日本語学習系のサイト制作をお手伝いしていて思うのは、教師というか教育関係者はもっと「小さく始めて早くいったん終えること」を意識したらいいんじゃないか、ということです。重厚長大で汎用性の高い教科書的なものを、年単位のスパンで制作することが普通になりすぎている気がします。そうじゃなく、特定のニーズやターゲットに特化したツール的なものを作ることを意識する。教材としてのデータベースも、とりあえず範囲を限定して短期間で形にできるもので小規模に作ってみる、というのはどうか。
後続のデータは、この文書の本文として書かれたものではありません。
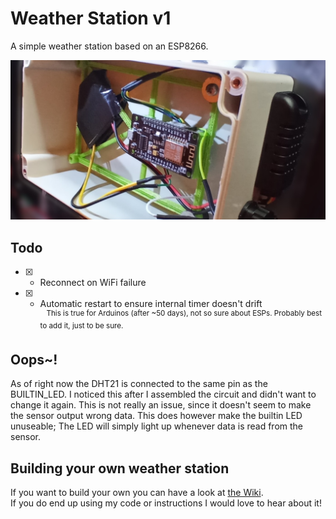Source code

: # Weather Station v1
A simple weather station based on an ESP8266.

![Overview](https://github.com/JanoschABR/weather-station-v1/blob/d3cf0b37891ef15b32f3fb7d15556ca328d79d1d/assets/overview.jpg)

## Todo
 - [X] - Reconnect on WiFi failure
 - [X] - Automatic restart to ensure internal timer doesn't drift  
<sup>&nbsp;&nbsp;&nbsp;This is true for Arduinos (after ~50 days), not so sure about ESPs. Probably best to add it, just to be sure.</sup>

## Oops~!
As of right now the DHT21 is connected to the same pin as the BUILTIN_LED. I noticed this after I assembled the circuit and didn't want to change it again. This is not really an issue, since it doesn't seem to make the sensor output wrong data. This does however make the builtin LED unuseable; The LED will simply light up whenever data is read from the sensor.

## Building your own weather station
If you want to build your own you can have a look at [the Wiki](https://github.com/JanoschABR/weather-station-v1/wiki/Components-&-Wiring).  
If you do end up using my code or instructions I would love to hear about it!
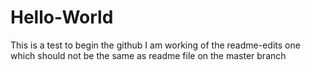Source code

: # Hello-World
This is a test to begin the github
I am working of the readme-edits one which should not be the same as readme file on the master branch
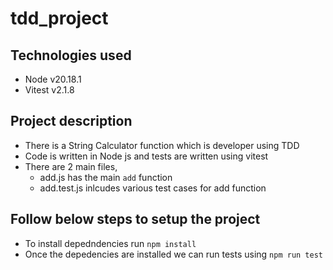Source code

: # tdd_project

## Technologies used
- Node v20.18.1
- Vitest v2.1.8

## Project description
- There is a String Calculator function which is developer using TDD
- Code is written in Node js and tests are written using vitest
- There are 2 main files,
    - add.js has the main `add` function
    - add.test.js inlcudes various test cases for add function

## Follow below steps to setup the project

- To install depedndencies run `npm install`
- Once the depedencies are installed we can run tests using `npm run test`


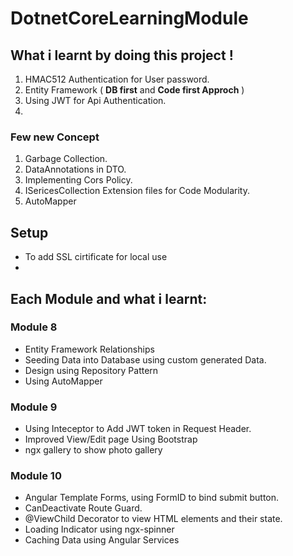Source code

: # DotnetCoreLearningModule
<h2> What i learnt by doing this project !</h2>
<ol>
  <li>HMAC512 Authentication for User password.</li>
  <li>Entity Framework ( <b>DB first</b> and <b>Code first Approch</b> )</li>
  <li>Using JWT for Api Authentication.</li>
  <li></li>
</ol>

<h3>Few new Concept</h3>
<ol>
  <li>Garbage Collection.</li>
  <li>DataAnnotations in DTO.</li>
  <li>Implementing Cors Policy.</li>
  <li>ISericesCollection Extension files for Code Modularity.</li>
  <li>AutoMapper</li>
</ol>

<h2>Setup</h2>
<ul>
  <li>To add SSL cirtificate for local use</li>
  <li></li>
</ul>

<h2>Each Module and what i learnt:</h2>

<h3>Module 8</h3>
<ul>
  <li>Entity Framework Relationships</li>
  <li>Seeding Data into Database using custom generated Data.</li>
  <li>Design using Repository Pattern</li>
  <li>Using AutoMapper</li>
</ul>

<h3>Module 9</h3>
<ul>
  <li>Using Inteceptor to Add JWT token in Request Header.</li>
  <li>Improved View/Edit page Using Bootstrap</li>
  <li>ngx gallery to show photo gallery</li>
</ul>

<h3>Module 10</h3>
<ul>
  <li>Angular Template Forms, using FormID to bind submit button.</li>
  <li>CanDeactivate Route Guard.</li>
  <li>@ViewChild Decorator to view HTML elements and their state.</li>
  <li>Loading Indicator using ngx-spinner</li>
  <li>Caching Data using Angular Services</li>
</ul>

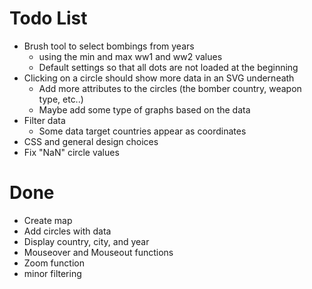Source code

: # Todo List

* Brush tool to select bombings from years
  * using the min and max ww1 and ww2 values
  * Default settings so that all dots are not loaded at the beginning
* Clicking on a circle should show more data in an SVG underneath
  * Add more attributes to the circles (the bomber country, weapon type, etc..)
  * Maybe add some type of graphs based on the data
* Filter data
  * Some data target countries appear as coordinates
* CSS and general design choices
* Fix "NaN" circle values




# Done

* Create map
* Add circles with data
* Display country, city, and year
* Mouseover and Mouseout functions
* Zoom function
* minor filtering
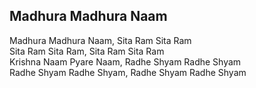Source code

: ## Madhura Madhura Naam


Madhura Madhura Naam, Sita Ram Sita Ram  
Sita Ram Sita Ram, Sita Ram Sita Ram  
Krishna Naam Pyare Naam, Radhe Shyam Radhe Shyam  
Radhe Shyam Radhe Shyam, Radhe Shyam Radhe Shyam

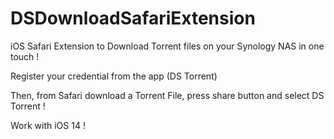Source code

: # DSDownloadSafariExtension

iOS Safari Extension to Download Torrent files on your Synology NAS in one touch !

Register your credential from the app (DS Torrent)

Then, from Safari download a Torrent File, press share button and select DS Torrent !

Work with iOS 14 !
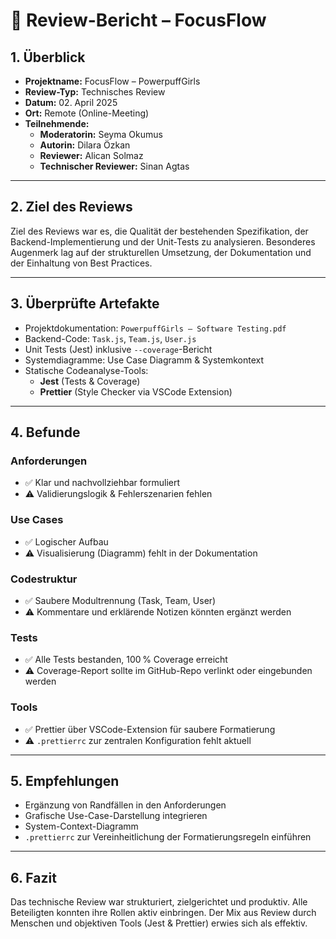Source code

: # 📝 Review-Bericht – FocusFlow

## 1. Überblick

- **Projektname:** FocusFlow – PowerpuffGirls
- **Review-Typ:** Technisches Review
- **Datum:** 02. April 2025
- **Ort:** Remote (Online-Meeting)
- **Teilnehmende:**
  - **Moderatorin:** Seyma Okumus
  - **Autorin:** Dilara Özkan
  - **Reviewer:** Alican Solmaz
  - **Technischer Reviewer:** Sinan Agtas

---

## 2. Ziel des Reviews

Ziel des Reviews war es, die Qualität der bestehenden Spezifikation, der Backend-Implementierung und der Unit-Tests zu analysieren. Besonderes Augenmerk lag auf der strukturellen Umsetzung, der Dokumentation und der Einhaltung von Best Practices.

---

## 3. Überprüfte Artefakte

- Projektdokumentation: `PowerpuffGirls – Software Testing.pdf`
- Backend-Code: `Task.js`, `Team.js`, `User.js`
- Unit Tests (Jest) inklusive `--coverage`-Bericht
- Systemdiagramme: Use Case Diagramm & Systemkontext
- Statische Codeanalyse-Tools:
  - **Jest** (Tests & Coverage)
  - **Prettier** (Style Checker via VSCode Extension)

---

## 4. Befunde

### Anforderungen
- ✅ Klar und nachvollziehbar formuliert
- ⚠️ Validierungslogik & Fehlerszenarien fehlen

### Use Cases
- ✅ Logischer Aufbau
- ⚠️ Visualisierung (Diagramm) fehlt in der Dokumentation

### Codestruktur
- ✅ Saubere Modultrennung (Task, Team, User)
- ⚠️ Kommentare und erklärende Notizen könnten ergänzt werden

### Tests
- ✅ Alle Tests bestanden, 100 % Coverage erreicht
- ⚠️ Coverage-Report sollte im GitHub-Repo verlinkt oder eingebunden werden

### Tools
- ✅ Prettier über VSCode-Extension für saubere Formatierung
- ⚠️ `.prettierrc` zur zentralen Konfiguration fehlt aktuell

---

## 5. Empfehlungen

- Ergänzung von Randfällen in den Anforderungen
- Grafische Use-Case-Darstellung integrieren
- System-Context-Diagramm
- `.prettierrc` zur Vereinheitlichung der Formatierungsregeln einführen

---

## 6. Fazit

Das technische Review war strukturiert, zielgerichtet und produktiv. Alle Beteiligten konnten ihre Rollen aktiv einbringen. Der Mix aus Review durch Menschen und objektiven Tools (Jest & Prettier) erwies sich als effektiv.
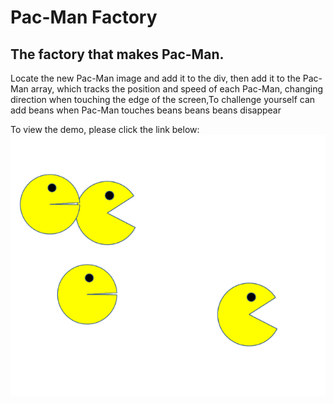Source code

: # Pac-Man Factory
## The factory that makes Pac-Man.
Locate the new Pac-Man image and add it to the div, then add it to the Pac-Man array, which tracks the position and speed of each Pac-Man, changing direction when touching the edge of the screen,To challenge yourself can add beans when Pac-Man touches beans beans beans disappear 

To view the demo, please click the link below:
<img src="./images/Pac-Man.png" wihth='150'/>
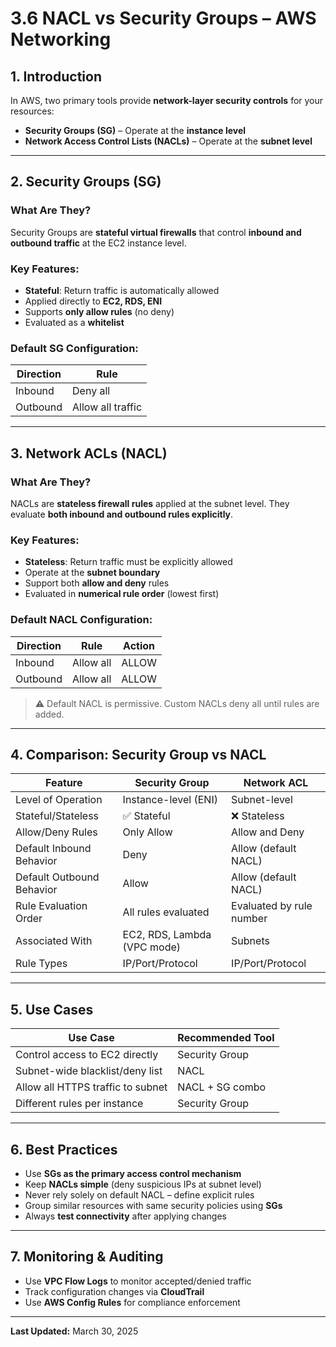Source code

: 
# 3.6 NACL vs Security Groups – AWS Networking

## 1. Introduction

In AWS, two primary tools provide **network-layer security controls** for your resources:

- **Security Groups (SG)** – Operate at the **instance level**
- **Network Access Control Lists (NACLs)** – Operate at the **subnet level**

---

## 2. Security Groups (SG)

### What Are They?

Security Groups are **stateful virtual firewalls** that control **inbound and outbound traffic** at the EC2 instance level.

### Key Features:
- **Stateful**: Return traffic is automatically allowed
- Applied directly to **EC2, RDS, ENI**
- Supports **only allow rules** (no deny)
- Evaluated as a **whitelist**

### Default SG Configuration:
| Direction | Rule                |
|-----------|---------------------|
| Inbound   | Deny all            |
| Outbound  | Allow all traffic   |

---

## 3. Network ACLs (NACL)

### What Are They?

NACLs are **stateless firewall rules** applied at the subnet level. They evaluate **both inbound and outbound rules explicitly**.

### Key Features:
- **Stateless**: Return traffic must be explicitly allowed
- Operate at the **subnet boundary**
- Support both **allow and deny** rules
- Evaluated in **numerical rule order** (lowest first)

### Default NACL Configuration:
| Direction | Rule     | Action  |
|-----------|----------|---------|
| Inbound   | Allow all| ALLOW   |
| Outbound  | Allow all| ALLOW   |

> ⚠️ Default NACL is permissive. Custom NACLs deny all until rules are added.

---

## 4. Comparison: Security Group vs NACL

| Feature                     | Security Group                      | Network ACL                            |
|-----------------------------|--------------------------------------|-----------------------------------------|
| Level of Operation          | Instance-level (ENI)                | Subnet-level                           |
| Stateful/Stateless          | ✅ Stateful                          | ❌ Stateless                           |
| Allow/Deny Rules            | Only Allow                          | Allow and Deny                         |
| Default Inbound Behavior    | Deny                                | Allow (default NACL)                   |
| Default Outbound Behavior   | Allow                               | Allow (default NACL)                   |
| Rule Evaluation Order       | All rules evaluated                 | Evaluated by rule number               |
| Associated With             | EC2, RDS, Lambda (VPC mode)         | Subnets                                |
| Rule Types                  | IP/Port/Protocol                    | IP/Port/Protocol                       |

---

## 5. Use Cases

| Use Case                         | Recommended Tool     |
|----------------------------------|-----------------------|
| Control access to EC2 directly   | Security Group        |
| Subnet-wide blacklist/deny list | NACL                  |
| Allow all HTTPS traffic to subnet| NACL + SG combo       |
| Different rules per instance     | Security Group        |

---

## 6. Best Practices

- Use **SGs as the primary access control mechanism**
- Keep **NACLs simple** (deny suspicious IPs at subnet level)
- Never rely solely on default NACL – define explicit rules
- Group similar resources with same security policies using **SGs**
- Always **test connectivity** after applying changes

---

## 7. Monitoring & Auditing

- Use **VPC Flow Logs** to monitor accepted/denied traffic
- Track configuration changes via **CloudTrail**
- Use **AWS Config Rules** for compliance enforcement

---

**Last Updated:** March 30, 2025
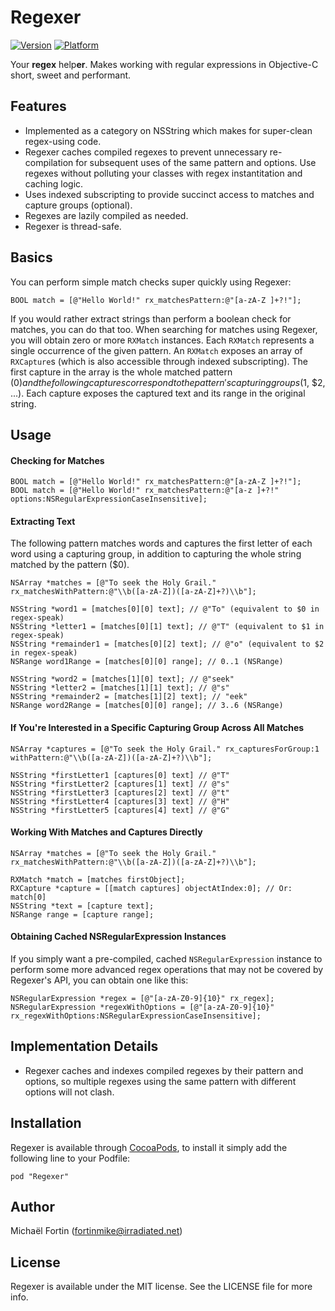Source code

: # Regexer

[![Version](http://cocoapod-badges.herokuapp.com/v/Regexer/badge.png)](http://cocoadocs.org/docsets/Regexer)
[![Platform](http://cocoapod-badges.herokuapp.com/p/Regexer/badge.png)](http://cocoadocs.org/docsets/Regexer)

Your **regex** help**er**. Makes working with regular expressions in Objective-C short, sweet and performant.

## Features

- Implemented as a category on NSString which makes for super-clean regex-using code.
- Regexer caches compiled regexes to prevent unnecessary re-compilation for subsequent uses of the same pattern and options. Use regexes without polluting your classes with regex instantitation and caching logic.
- Uses indexed subscripting to provide succinct access to matches and capture groups (optional).
- Regexes are lazily compiled as needed.
- Regexer is thread-safe.

## Basics

You can perform simple match checks super quickly using Regexer:

	BOOL match = [@"Hello World!" rx_matchesPattern:@"[a-zA-Z ]+?!"];

If you would rather extract strings than perform a boolean check for matches, you can do that too. When searching for matches using Regexer, you will obtain zero or more `RXMatch` instances. Each `RXMatch` represents a single occurrence of the given pattern. An `RXMatch` exposes an array of `RXCapture`s (which is also accessible through indexed subscripting). The first capture in the array is the whole matched pattern ($0) and the following captures correspond to the pattern's capturing groups ($1, $2, ...). Each capture exposes the captured text and its range in the original string.

## Usage

#### Checking for Matches

	BOOL match = [@"Hello World!" rx_matchesPattern:@"[a-zA-Z ]+?!"];
	BOOL match = [@"Hello World!" rx_matchesPattern:@"[a-z ]+?!" options:NSRegularExpressionCaseInsensitive];

#### Extracting Text

The following pattern matches words and captures the first letter of each word using a capturing group, in addition to capturing the whole string matched by the pattern ($0).

	NSArray *matches = [@"To seek the Holy Grail." rx_matchesWithPattern:@"\\b([a-zA-Z])([a-zA-Z]+?)\\b"];
	
	NSString *word1 = [matches[0][0] text]; // @"To" (equivalent to $0 in regex-speak)
	NSString *letter1 = [matches[0][1] text]; // @"T" (equivalent to $1 in regex-speak)
	NSString *remainder1 = [matches[0][2] text]; // @"o" (equivalent to $2 in regex-speak)
	NSRange word1Range = [matches[0][0] range]; // 0..1 (NSRange)
	
	NSString *word2 = [matches[1][0] text]; // @"seek"
	NSString *letter2 = [matches[1][1] text]; // @"s"
	NSString *remainder2 = [matches[1][2] text]; // "eek"
	NSRange word2Range = [matches[0][0] range]; // 3..6 (NSRange)

#### If You're Interested in a Specific Capturing Group Across All Matches

	NSArray *captures = [@"To seek the Holy Grail." rx_capturesForGroup:1 withPattern:@"\\b([a-zA-Z])([a-zA-Z]+?)\\b"];
			
	NSString *firstLetter1 [captures[0] text] // @"T"
	NSString *firstLetter2 [captures[1] text] // @"s"
	NSString *firstLetter3 [captures[2] text] // @"t"
	NSString *firstLetter4 [captures[3] text] // @"H"
	NSString *firstLetter5 [captures[4] text] // @"G"

#### Working With Matches and Captures Directly

	NSArray *matches = [@"To seek the Holy Grail." rx_matchesWithPattern:@"\\b([a-zA-Z])([a-zA-Z]+?)\\b"];
	
	RXMatch *match = [matches firstObject];
	RXCapture *capture = [[match captures] objectAtIndex:0]; // Or: match[0]
	NSString *text = [capture text];
	NSRange range = [capture range];

#### Obtaining Cached NSRegularExpression Instances

If you simply want a pre-compiled, cached `NSRegularExpression` instance to perform some more advanced regex operations that may not be covered by Regexer's API, you can obtain one like this:

	NSRegularExpression *regex = [@"[a-zA-Z0-9]{10}" rx_regex];
	NSRegularExpression *regexWithOptions = [@"[a-zA-Z0-9]{10}" rx_regexWithOptions:NSRegularExpressionCaseInsensitive];

## Implementation Details

- Regexer caches and indexes compiled regexes by their pattern and options, so multiple regexes using the same pattern with different options will not clash.

## Installation

Regexer is available through [CocoaPods](http://cocoapods.org), to install
it simply add the following line to your Podfile:

    pod "Regexer"

## Author

Michaël Fortin (fortinmike@irradiated.net)

## License

Regexer is available under the MIT license. See the LICENSE file for more info.

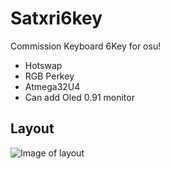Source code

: # Satxri6key
Commission Keyboard 6Key for osu!
* Hotswap
* RGB Perkey
* Atmega32U4
* Can add Oled 0.91 monitor
## Layout
![Image of layout](https://cdn.discordapp.com/attachments/860603126151512084/860603172979736616/unknown.png)

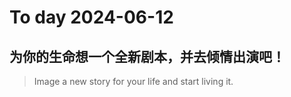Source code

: 
# To day 2024-06-12


## 为你的生命想一个全新剧本，并去倾情出演吧！
> Image a new story for your life and start living it. 

    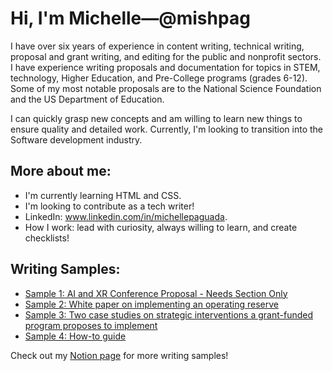 # Hi, I'm Michelle—@mishpag

I have over six years of experience in content writing, technical writing, proposal and grant writing, and editing for the public and nonprofit sectors. I have experience writing proposals and documentation for topics in STEM, technology, Higher Education, and Pre-College programs (grades 6-12). Some of my most notable proposals are to the National Science Foundation and the US Department of Education.

I can quickly grasp new concepts and am willing to learn new things to ensure quality and detailed work. Currently, I'm looking to transition into the Software development industry.

## More about me:

- I'm currently learning HTML and CSS.
- I'm looking to contribute as a tech writer!
- LinkedIn: www.linkedin.com/in/michellepaguada. 
- How I work: lead with curiosity, always willing to learn, and create checklists!

## Writing Samples: 

- [Sample 1: AI and XR Conference Proposal - Needs Section Only](https://www.notion.so/Innovation-Symposium-Proposal-2fc6ab79a4714abb9d88380c263d666b?pvs=4)
- [Sample 2: White paper on implementing an operating reserve](https://www.notion.so/FIU-Afterschool-Allstars-Policy-Brief-8bc1f2fdff974c3a8fefeeb07e72e0c2?pvs=4)
- [Sample 3: Two case studies on strategic interventions a grant-funded program proposes to implement](https://www.notion.so/Talent-Search-85922275dd6f4fc79fdc47be502b8ddf?pvs=4)
- [Sample 4: How-to guide](https://www.notion.so/How-to-guide-writing-sample-da32e697c6c64ef89f13c57f17c62e13?pvs=4)

Check out my [Notion page](https://shocking-airport-1b9.notion.site/Michelle-Paguada-473803108d674344a72e1cfc5beaa850?pvs=4) for more writing samples!
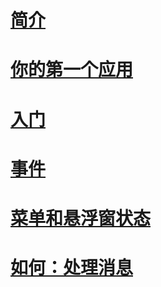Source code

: # [简介](intro.md)

# [你的第一个应用](your_first_app.md)

# [入门](getting_started.md)

# [事件](events.md)

# [菜单和悬浮窗状态](menus_and_statuses.md)

# [如何：处理消息](howto_handle_message.md)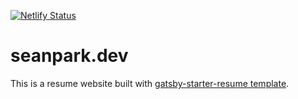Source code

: [![Netlify Status](https://api.netlify.com/api/v1/badges/8398f04e-0210-42c8-ac2d-6178ddab8ceb/deploy-status)](https://app.netlify.com/sites/seanpark/deploys)

# seanpark.dev

This is a resume website built with [gatsby-starter-resume template](https://github.com/anubhavsrivastava/gatsby-starter-resume/).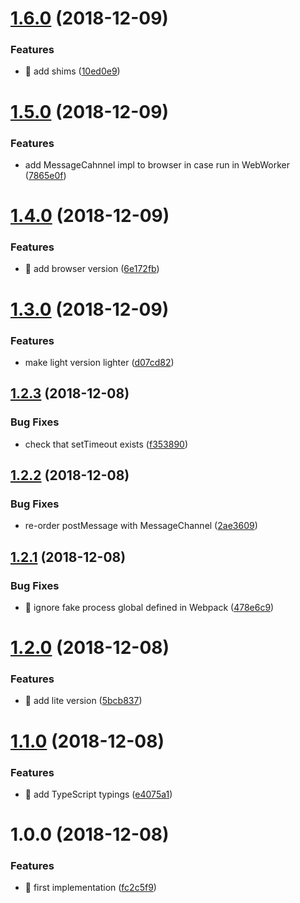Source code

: # [1.6.0](https://github.com/streamich/entask/compare/v1.5.0...v1.6.0) (2018-12-09)


### Features

* 🎸 add shims ([10ed0e9](https://github.com/streamich/entask/commit/10ed0e9))

# [1.5.0](https://github.com/streamich/entask/compare/v1.4.0...v1.5.0) (2018-12-09)


### Features

* add MessageCahnnel impl to browser in case run in WebWorker ([7865e0f](https://github.com/streamich/entask/commit/7865e0f))

# [1.4.0](https://github.com/streamich/entask/compare/v1.3.0...v1.4.0) (2018-12-09)


### Features

* 🎸 add browser version ([6e172fb](https://github.com/streamich/entask/commit/6e172fb))

# [1.3.0](https://github.com/streamich/entask/compare/v1.2.3...v1.3.0) (2018-12-09)


### Features

* make light version lighter ([d07cd82](https://github.com/streamich/entask/commit/d07cd82))

## [1.2.3](https://github.com/streamich/entask/compare/v1.2.2...v1.2.3) (2018-12-08)


### Bug Fixes

* check that setTimeout exists ([f353890](https://github.com/streamich/entask/commit/f353890))

## [1.2.2](https://github.com/streamich/entask/compare/v1.2.1...v1.2.2) (2018-12-08)


### Bug Fixes

* re-order postMessage with MessageChannel ([2ae3609](https://github.com/streamich/entask/commit/2ae3609))

## [1.2.1](https://github.com/streamich/entask/compare/v1.2.0...v1.2.1) (2018-12-08)


### Bug Fixes

* 🐛 ignore fake process global defined in Webpack ([478e6c9](https://github.com/streamich/entask/commit/478e6c9))

# [1.2.0](https://github.com/streamich/entask/compare/v1.1.0...v1.2.0) (2018-12-08)


### Features

* 🎸 add lite version ([5bcb837](https://github.com/streamich/entask/commit/5bcb837))

# [1.1.0](https://github.com/streamich/entask/compare/v1.0.0...v1.1.0) (2018-12-08)


### Features

* 🎸 add TypeScript typings ([e4075a1](https://github.com/streamich/entask/commit/e4075a1))

# 1.0.0 (2018-12-08)


### Features

* 🎸 first implementation ([fc2c5f9](https://github.com/streamich/entask/commit/fc2c5f9))
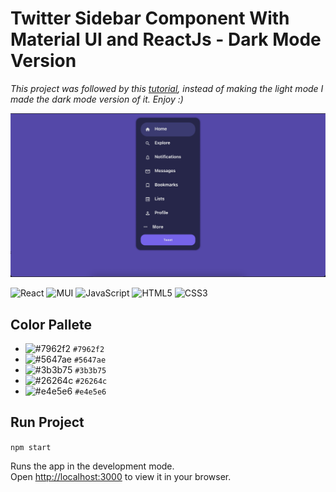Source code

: # Twitter Sidebar Component With Material UI and ReactJs - Dark Mode Version

_This project was followed by this [tutorial](https://blog.openreplay.com/building-a-twitter-sidebar-clone-with-material-ui-and-react), instead of making the light mode I made the dark mode version of it. Enjoy :)_

![image](./public/output.png)

![React](https://img.shields.io/badge/react-%2320232a.svg?style=for-the-badge&logo=react&logoColor=%2361DAFB) ![MUI](https://img.shields.io/badge/MUI-%230081CB.svg?style=for-the-badge&logo=mui&logoColor=white) ![JavaScript](https://img.shields.io/badge/javascript-%23323330.svg?style=for-the-badge&logo=javascript&logoColor=%23F7DF1E) ![HTML5](https://img.shields.io/badge/html5-%23E34F26.svg?style=for-the-badge&logo=html5&logoColor=white) ![CSS3](https://img.shields.io/badge/css3-%231572B6.svg?style=for-the-badge&logo=css3&logoColor=white)

## Color Pallete

- ![#7962f2](https://via.placeholder.com/15/7962f2/000000?text=+) `#7962f2`
- ![#5647ae](https://via.placeholder.com/15/5647ae/000000?text=+) `#5647ae`
- ![#3b3b75](https://via.placeholder.com/15/3b3b75/000000?text=+) `#3b3b75`
- ![#26264c](https://via.placeholder.com/15/26264c/000000?text=+) `#26264c`
- ![#e4e5e6](https://via.placeholder.com/15/e4e5e6/000000?text=+) `#e4e5e6`

## Run Project

`npm start`

Runs the app in the development mode.\
Open [http://localhost:3000](http://localhost:3000) to view it in your browser.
その理由は大きく2つあって、ひとつは「学習者はいろいろだから」。学習の動機や学習スタイルは人によって様々である、という主張には多くの教育関係者が頷くところだと思います。じゃあ実際の教材はというと、驚くほど特徴もバリエーションも少ない。どれも汎用的で王道を行く似たような教科書ばかり。パッと見て「これは面白そうな切り口だな」とか「これは自分に合ってるかも」みたいに感じさせるものが、学習意欲にも大いに関係すると思うんですけどね。

今日は本屋さんに行って料理のレシピ本を物色していたのですが、重いものから軽いもの、真面目なものからネタっぽいもの、実用性重視のものからイメージ優先のものまで、実に多様な本が並んでるんですよね。そりゃあ質の悪いものもありますよ。でもコンセプトとかターゲットが見えるラインナップだから、選びがいがあるし、当たればハマる確率も高いと思うんですよね。日本語の教材だって、そういう側面がもっと強く出てもいいんじゃないかと。学習者の心をつかむためにも。

もうひとつの理由は「作り手である教育関係者に失敗の体験が必要だから」。これは特にWebサイトやスマートフォン向けアプリといったメディアの教材に顕著だと思うのですが、作り手である教育関係者に、そういうものの知識が足りないことが多いんですよね。普段サイトを使わない・スマートフォンは持ってない、という人が、それらを日常的に使ってる学習者の心をつかむものを作れるのかというと、やはり難しい。プロジェクトと予算が年単位であることをそのままに、長い時間をかけて作って完成させて初めて、それが学習者のニーズとズレたものになっていることに気づく、ということは決して少なくないんじゃないでしょうか(失敗事例は広まらないから証拠はないけど)。

だから、数ヶ月とかいった短い期間でお試し版を作ってみて、学習者に評価してもらうところまで一通り終えてしまうのが良いと思うんです。作っている過程でいろんなことに気づけるし、見つかったダメなところを修正する、あるいは方針を大きく転換することの影響も小さく収められます。失敗の体験は大事です。失敗や悪い評価を恐れていてはダメ。普段から制作に取り組んでいる職業の人ならともかく、教育関係者にとって教材は業務のごく一部、あるいは時間外労働だったりするわけで、何かを適切に判断するには知識も経験も足りないことが多いのが事実です。作りながら学んでいくことを前提としたプロジェクト設計に、もっと目を向けるべきなんじゃないでしょうかね。

僕も自分がやってきたことで反省するところは多々あって、早い段階で評価を受けられるようにすること、失敗を素直に認めること、何度でもやり直すことを、どうサービスとして提供、提案できるか考え中です。クライアントだけが頑張っても実現しないことですからね。でも、難しいけど、これはやらないといけないなぁ。